Tratto da: Adista Segni Nuovi n° 60 del 30/05/2009

Abbiamo seguito la bella assemblea di Firenze, incontro nazionale di credenti che sperano e che si erano preparati con tanti incontri locali, riflessioni e documenti. Adista ne riferisce ampiamente e lo farà anche in futuro perché è un cammino che comincia. È un segno di partecipazione, che è la strada maestra per migliorare la vita ecclesiale.

Anche la società civile ha bisogno di qualcosa di simile. Forse le energie, la generosità e il coraggio ci sono; mancano piuttosto gli strumenti e l’ottimismo, la speranza che cambiare, cioè partecipare, sia davvero possibile. I rapporti tra cittadini e mondo politico sono piuttosto di sospetto, di strumentalizzazione; sembra prevalere il disprezzo reciproco e uno scambio di prestazioni mercenarie.

Tra poco ci saranno le elezioni e il referendum. Non è certo nostro compito dare suggerimenti di voto! Auspichiamo però una bella partecipazione alle elezioni. Ed è importante magari anche scegliere bene le preferenze, quando ci sono; per esempio indicando candidate donne. Ma che non si fermi lì. La politica va abitata, frequentata, in tutti i modi possibili, con coraggio e perseveranza. Ricordo sempre quel che Andrea Trebeschi aveva scritto poco prima di essere portato a Dachau, e di morirvi, 65 anni fa: «Se il mondo fosse monopolio dei pessimisti» scriveva «sarebbe da tempo sommerso da un nuovo diluvio; e se oggi la tragedia sembra inghiottirci, si deve alla malvagità di alcuni, ma soprattutto all’indifferenza della maggioranza. Il “credo” di troppa gente non ebbe, fin qui, che due articoli: “non vi è nulla da fare”, “tutto ciò che si fa non serve a nulla”.

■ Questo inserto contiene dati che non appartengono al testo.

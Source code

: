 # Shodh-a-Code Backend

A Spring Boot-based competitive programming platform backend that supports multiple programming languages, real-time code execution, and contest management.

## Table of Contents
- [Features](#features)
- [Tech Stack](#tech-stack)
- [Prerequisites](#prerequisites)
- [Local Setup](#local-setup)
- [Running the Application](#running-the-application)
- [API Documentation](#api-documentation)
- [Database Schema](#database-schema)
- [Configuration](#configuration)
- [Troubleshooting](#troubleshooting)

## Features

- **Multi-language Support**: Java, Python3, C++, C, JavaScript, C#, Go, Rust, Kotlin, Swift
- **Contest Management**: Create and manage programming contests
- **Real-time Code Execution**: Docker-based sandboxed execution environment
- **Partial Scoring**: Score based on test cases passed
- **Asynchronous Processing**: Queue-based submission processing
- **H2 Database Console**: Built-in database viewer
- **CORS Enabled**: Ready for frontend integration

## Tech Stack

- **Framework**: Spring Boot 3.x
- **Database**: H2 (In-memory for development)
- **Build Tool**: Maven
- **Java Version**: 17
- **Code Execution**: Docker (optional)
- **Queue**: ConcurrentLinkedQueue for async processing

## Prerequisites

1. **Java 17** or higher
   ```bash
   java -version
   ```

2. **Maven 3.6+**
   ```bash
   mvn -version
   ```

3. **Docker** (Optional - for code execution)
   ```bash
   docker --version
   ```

Quel che importa è che ognuno, secondo le proprie possibilità e facoltà, contribuisca di persona alle molte iniziative di bene, spirituale, intellettuale e morale.

Un mondo nuovo si elabora. Che sia migliore o ancor peggio, dipende da noi».

I motivi di disagio esistono e sono numerosi. Non si superano semplicemente con il volontarismo. È giusto parlarne, analizzarli e reagire non solo con la polemica ma anche e soprattutto con la volontà di percorrere una strada diversa, proporsi e realizzare un progetto nuovo. Questa è la partecipazione. Ce n’é bisogno nella Chiesa, a cominciare dalle parrocchie e dai gruppi ecclesiali di base. Laici, giovani, donne possono e devono prendere la parola, pensare la teologia, operare la carità, discutere e decidere dei problemi e degli impegni comuni insieme a preti, vescovi e religiosi con rispetto e amore vicendevole. Non solo è possibile: è doveroso e renderà la nostra Chiesa un po’ più somigliante a quella voluta da Gesù.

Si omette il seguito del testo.